● **Activity**: The output is the line holding "Raw information in" and all lines after it to the end of the records below; restate them unchanged and add nothing.

>>>>

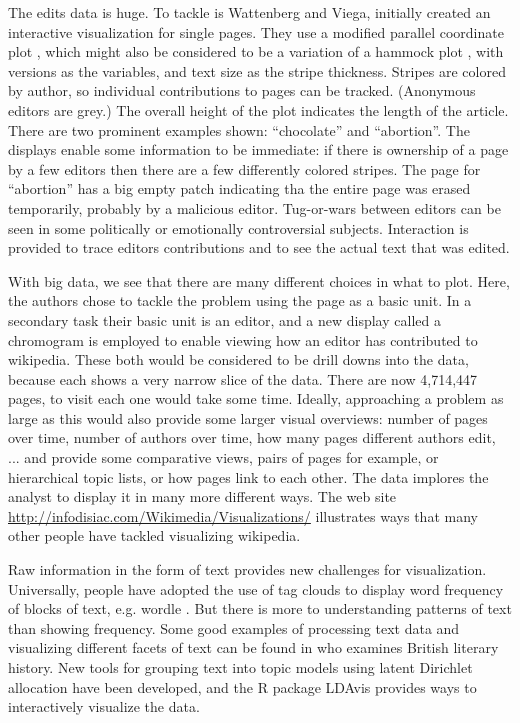 \documentclass[11pt]{article}
\begin{document}
The edits data is huge. To tackle is Wattenberg and Viega, initially created an interactive visualization for single pages. They use a modified parallel coordinate plot \citep{In85,We90}, which might also be considered to be a variation of a hammock plot \citep{hammock,ggparallel}, with versions as the variables, and text size as the stripe thickness. Stripes are colored by author, so individual contributions to pages can be tracked. (Anonymous editors are grey.) The overall height of the plot indicates the length of the article. There are two prominent examples shown: ``chocolate'' and ``abortion''. The displays enable some information to be immediate: if there is ownership of a page by a few editors then there are a few differently colored stripes. The page for ``abortion'' has a big empty patch indicating tha the entire page was erased temporarily, probably by a malicious editor. Tug-or-wars between editors can be seen in some politically or emotionally controversial subjects. Interaction is provided to trace editors contributions and to see the actual text that was edited.

With big data, we see that there are many different choices in what to plot. Here, the authors chose to tackle the problem using the page as a basic unit. In a secondary task their basic unit is an editor, and a new display called a chromogram \citep{wattenberg2007visualizing} is employed to enable viewing how an editor has contributed to wikipedia.  These both would be considered to be drill downs into the data, because each shows a very narrow slice of the data. There are now 4,714,447 pages, to visit each one would take some time. Ideally, approaching a problem as large as this would also provide some larger visual overviews: number of pages over time, number of authors over time, how many pages different authors edit, ... and provide some comparative views, pairs of pages for example, or hierarchical topic lists, or how pages link to each other. The data implores the analyst to display it in many more different ways. The web site \url{http://infodisiac.com/Wikimedia/Visualizations/} illustrates ways that many other people have tackled visualizing wikipedia.

Raw information in the form of text provides new challenges for visualization. Universally, people have adopted the use of tag clouds to display word frequency of blocks of text, e.g. wordle \citep{wordle}. But there is more to understanding patterns of text than showing frequency. Some good examples of processing text data and visualizing different facets of text can be found in \citet{jockers} who examines British literary history. New tools for grouping text into topic models using latent Dirichlet allocation have been developed, and the R \citep{R} package LDAvis \citep{LDAvis} provides ways to interactively visualize the data.
\end{document}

<<<<

● **Response for this exercise**:
Raw information in the form of text provides new challenges for visualization. Universally, people have adopted the use of tag clouds to display word frequency of blocks of text, e.g. wordle \citep{wordle}. But there is more to understanding patterns of text than showing frequency. Some good examples of processing text data and visualizing different facets of text can be found in \citet{jockers} who examines British literary history. New tools for grouping text into topic models using latent Dirichlet allocation have been developed, and the R \citep{R} package LDAvis \citep{LDAvis} provides ways to interactively visualize the data.
\end{document}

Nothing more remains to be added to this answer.